Document images with source code
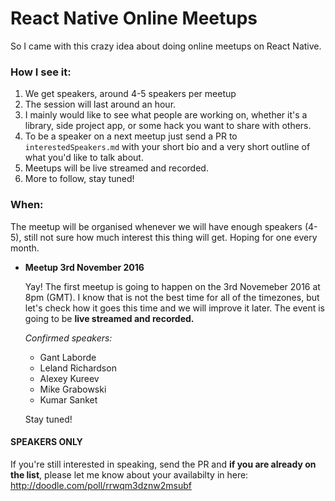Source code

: React Native Online Meetups
===

So I came with this crazy idea about doing online meetups on React Native.

### How I see it:

1. We get speakers, around 4-5 speakers per meetup
2. The session will last around an hour.
3. I mainly would like to see what people are working on, whether it's a library, side project app, or some hack you want to share with others.
4. To be a speaker on a next meetup just send a PR to `interestedSpeakers.md` with your short bio and a very short outline of what you'd like to talk about.
5. Meetups will be live streamed and recorded.
6. More to follow, stay tuned!

### When:

The meetup will be organised whenever we will have enough speakers (4-5), still not sure how much interest this thing will get. Hoping for one every month.

* **Meetup 3rd November 2016**

  Yay! The first meetup is going to happen on the 3rd Novemeber 2016 at 8pm (GMT). I know that is not the best time for all of the timezones, but let's check how it goes this time and we will improve it later. The event is going to be **live streamed and recorded.**
  
  *Confirmed speakers:*
  - Gant Laborde
  - Leland Richardson
  - Alexey Kureev
  - Mike Grabowski
  - Kumar Sanket

  Stay tuned!


#### SPEAKERS ONLY

If you're still interested in speaking, send the PR and **if you are already on the list**, please let me know about your availabilty in here: http://doodle.com/poll/rrwqm3dznw2msubf
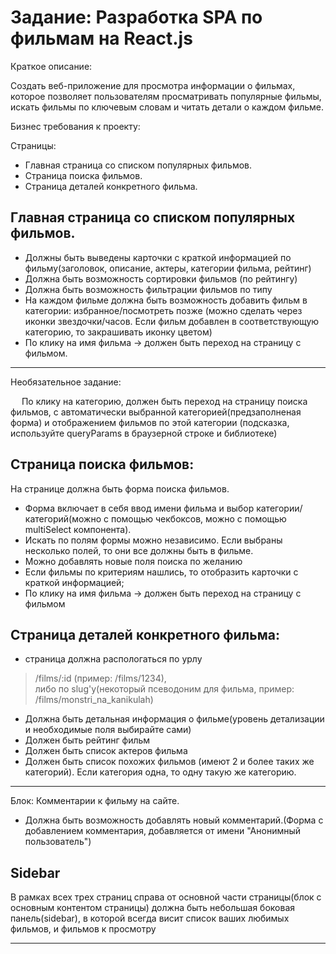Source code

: # Задание: Разработка SPA по фильмам на React.js
Краткое описание:

 Создать веб-приложение для просмотра информации о фильмах, которое позволяет пользователям просматривать популярные фильмы, искать фильмы по ключевым словам и читать детали о каждом фильме.

Бизнес требования к проекту:

Страницы:  
* Главная страница со списком популярных фильмов.
* Страница поиска фильмов.
* Страница деталей конкретного фильма.

## Главная страница со списком популярных фильмов.
* Должны быть выведены карточки с краткой информацией по фильму(заголовок, описание, актеры, категории фильма, рейтинг)
* Должна быть возможность сортировки фильмов (по рейтингу)
* Должна быть возможность фильтрации фильмов по типу
* На каждом фильме должна быть возможность добавить фильм в категории: 
избранное/посмотреть позже (можно сделать через иконки 
звездочки/часов. Если фильм добавлен в соответствующую категорию, то закрашивать иконку цветом)
* По клику на имя фильма -> должен быть переход на страницу с фильмом.
<hr>
Необязательное задание:

&ensp;&ensp; По клику на категорию, должен быть переход на страницу поиска фильмов, с автоматически выбранной категорией(предзаполненая форма) и отображением фильмов по этой категории (подсказка, используйте queryParams в браузерной строке и библиотеке)

## Страница поиска фильмов: 
На странице должна быть форма поиска фильмов.

* Форма включает в себя ввод имени фильма и выбор категории/категорий(можно с помощью чекбоксов, можно с помощью multiSelect компонента). 
* Искать по полям формы можно независимо. Если выбраны несколько полей, то они все должны быть в фильме.
* Можно добавлять новые поля поиска по желанию
* Если фильмы по критериям нашлись, то отобразить карточки с краткой информацией;
* По клику на имя фильма -> должен быть переход на страницу с фильмом

## Страница деталей конкретного фильма:
* страница должна распологаться по урлу 
>/films/:id (пример: /films/1234), <br> либо по slug'у(некоторый псеводоним для фильма, пример: /films/monstri_na_kanikulah)
* Должна быть детальная информация о фильме(уровень детализации и необходимые поля выбирайте сами)
* Должен быть рейтинг фильм
* Должен быть список актеров фильма
* Должен быть список похожих фильмов (имеют 2 и более таких же категорий). Если категория одна, то одну такую же категорию.
<hr>

Блок: Комментарии к фильму на сайте.
* Должна быть возможность добавлять новый комментарий.(Форма с добавлением комментария, добавляется от имени "Анонимный пользователь")

## Sidebar
В рамках всех трех страниц справа от основной части страницы(блок с основным контентом страницы) должна быть небольшая боковая панель(sidebar), в которой всегда висит список ваших любимых фильмов, и фильмов к просмотру
<hr>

_WHAT YOU NEED TO DO_
Copy out each line of the data containing the string "like".

_EXERCISE RESPONSE_
3. I mainly would like to see what people are working on, whether it's a library, side project app, or some hack you want to share with others.
4. To be a speaker on a next meetup just send a PR to `interestedSpeakers.md` with your short bio and a very short outline of what you'd like to talk about.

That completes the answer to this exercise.